- **WHAT TO WORK ON**
Exclude images and print all the records verbatim.

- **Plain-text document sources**
##############################

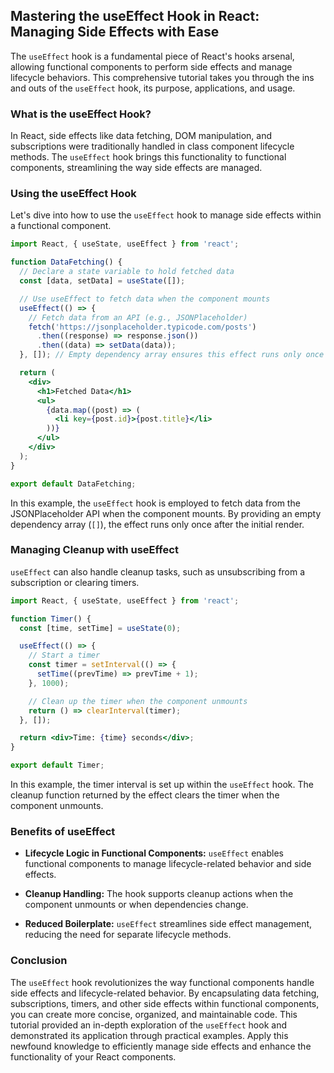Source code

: ## Mastering the useEffect Hook in React: Managing Side Effects with Ease

The `useEffect` hook is a fundamental piece of React's hooks arsenal, allowing functional components to perform side effects and manage lifecycle behaviors. This comprehensive tutorial takes you through the ins and outs of the `useEffect` hook, its purpose, applications, and usage.

### What is the useEffect Hook?

In React, side effects like data fetching, DOM manipulation, and subscriptions were traditionally handled in class component lifecycle methods. The `useEffect` hook brings this functionality to functional components, streamlining the way side effects are managed.

### Using the useEffect Hook

Let's dive into how to use the `useEffect` hook to manage side effects within a functional component.

```jsx
import React, { useState, useEffect } from 'react';

function DataFetching() {
  // Declare a state variable to hold fetched data
  const [data, setData] = useState([]);

  // Use useEffect to fetch data when the component mounts
  useEffect(() => {
    // Fetch data from an API (e.g., JSONPlaceholder)
    fetch('https://jsonplaceholder.typicode.com/posts')
      .then((response) => response.json())
      .then((data) => setData(data));
  }, []); // Empty dependency array ensures this effect runs only once on mount

  return (
    <div>
      <h1>Fetched Data</h1>
      <ul>
        {data.map((post) => (
          <li key={post.id}>{post.title}</li>
        ))}
      </ul>
    </div>
  );
}

export default DataFetching;
```

In this example, the `useEffect` hook is employed to fetch data from the JSONPlaceholder API when the component mounts. By providing an empty dependency array (`[]`), the effect runs only once after the initial render.

### Managing Cleanup with useEffect

`useEffect` can also handle cleanup tasks, such as unsubscribing from a subscription or clearing timers.

```jsx
import React, { useState, useEffect } from 'react';

function Timer() {
  const [time, setTime] = useState(0);

  useEffect(() => {
    // Start a timer
    const timer = setInterval(() => {
      setTime((prevTime) => prevTime + 1);
    }, 1000);

    // Clean up the timer when the component unmounts
    return () => clearInterval(timer);
  }, []);

  return <div>Time: {time} seconds</div>;
}

export default Timer;
```

In this example, the timer interval is set up within the `useEffect` hook. The cleanup function returned by the effect clears the timer when the component unmounts.

### Benefits of useEffect

- **Lifecycle Logic in Functional Components:** `useEffect` enables functional components to manage lifecycle-related behavior and side effects.

- **Cleanup Handling:** The hook supports cleanup actions when the component unmounts or when dependencies change.

- **Reduced Boilerplate:** `useEffect` streamlines side effect management, reducing the need for separate lifecycle methods.

### Conclusion

The `useEffect` hook revolutionizes the way functional components handle side effects and lifecycle-related behavior. By encapsulating data fetching, subscriptions, timers, and other side effects within functional components, you can create more concise, organized, and maintainable code. This tutorial provided an in-depth exploration of the `useEffect` hook and demonstrated its application through practical examples. Apply this newfound knowledge to efficiently manage side effects and enhance the functionality of your React components.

##############################

- **RESPONSE BOX**
Source code

: ## Mastering the useEffect Hook in React: Managing Side Effects with Ease

The `useEffect` hook is a fundamental piece of React's hooks arsenal, allowing functional components to perform side effects and manage lifecycle behaviors. This comprehensive tutorial takes you through the ins and outs of the `useEffect` hook, its purpose, applications, and usage.

### What is the useEffect Hook?

In React, side effects like data fetching, DOM manipulation, and subscriptions were traditionally handled in class component lifecycle methods. The `useEffect` hook brings this functionality to functional components, streamlining the way side effects are managed.

### Using the useEffect Hook

Let's dive into how to use the `useEffect` hook to manage side effects within a functional component.

```jsx
import React, { useState, useEffect } from 'react';

function DataFetching() {
  // Declare a state variable to hold fetched data
  const [data, setData] = useState([]);

  // Use useEffect to fetch data when the component mounts
  useEffect(() => {
    // Fetch data from an API (e.g., JSONPlaceholder)
    fetch('https://jsonplaceholder.typicode.com/posts')
      .then((response) => response.json())
      .then((data) => setData(data));
  }, []); // Empty dependency array ensures this effect runs only once on mount

  return (
    <div>
      <h1>Fetched Data</h1>
      <ul>
        {data.map((post) => (
          <li key={post.id}>{post.title}</li>
        ))}
      </ul>
    </div>
  );
}

export default DataFetching;
```

In this example, the `useEffect` hook is employed to fetch data from the JSONPlaceholder API when the component mounts. By providing an empty dependency array (`[]`), the effect runs only once after the initial render.

### Managing Cleanup with useEffect

`useEffect` can also handle cleanup tasks, such as unsubscribing from a subscription or clearing timers.

```jsx
import React, { useState, useEffect } from 'react';

function Timer() {
  const [time, setTime] = useState(0);

  useEffect(() => {
    // Start a timer
    const timer = setInterval(() => {
      setTime((prevTime) => prevTime + 1);
    }, 1000);

    // Clean up the timer when the component unmounts
    return () => clearInterval(timer);
  }, []);

  return <div>Time: {time} seconds</div>;
}

export default Timer;
```

In this example, the timer interval is set up within the `useEffect` hook. The cleanup function returned by the effect clears the timer when the component unmounts.

### Benefits of useEffect

- **Lifecycle Logic in Functional Components:** `useEffect` enables functional components to manage lifecycle-related behavior and side effects.

- **Cleanup Handling:** The hook supports cleanup actions when the component unmounts or when dependencies change.

- **Reduced Boilerplate:** `useEffect` streamlines side effect management, reducing the need for separate lifecycle methods.

### Conclusion

The `useEffect` hook revolutionizes the way functional components handle side effects and lifecycle-related behavior. By encapsulating data fetching, subscriptions, timers, and other side effects within functional components, you can create more concise, organized, and maintainable code. This tutorial provided an in-depth exploration of the `useEffect` hook and demonstrated its application through practical examples. Apply this newfound knowledge to efficiently manage side effects and enhance the functionality of your React components.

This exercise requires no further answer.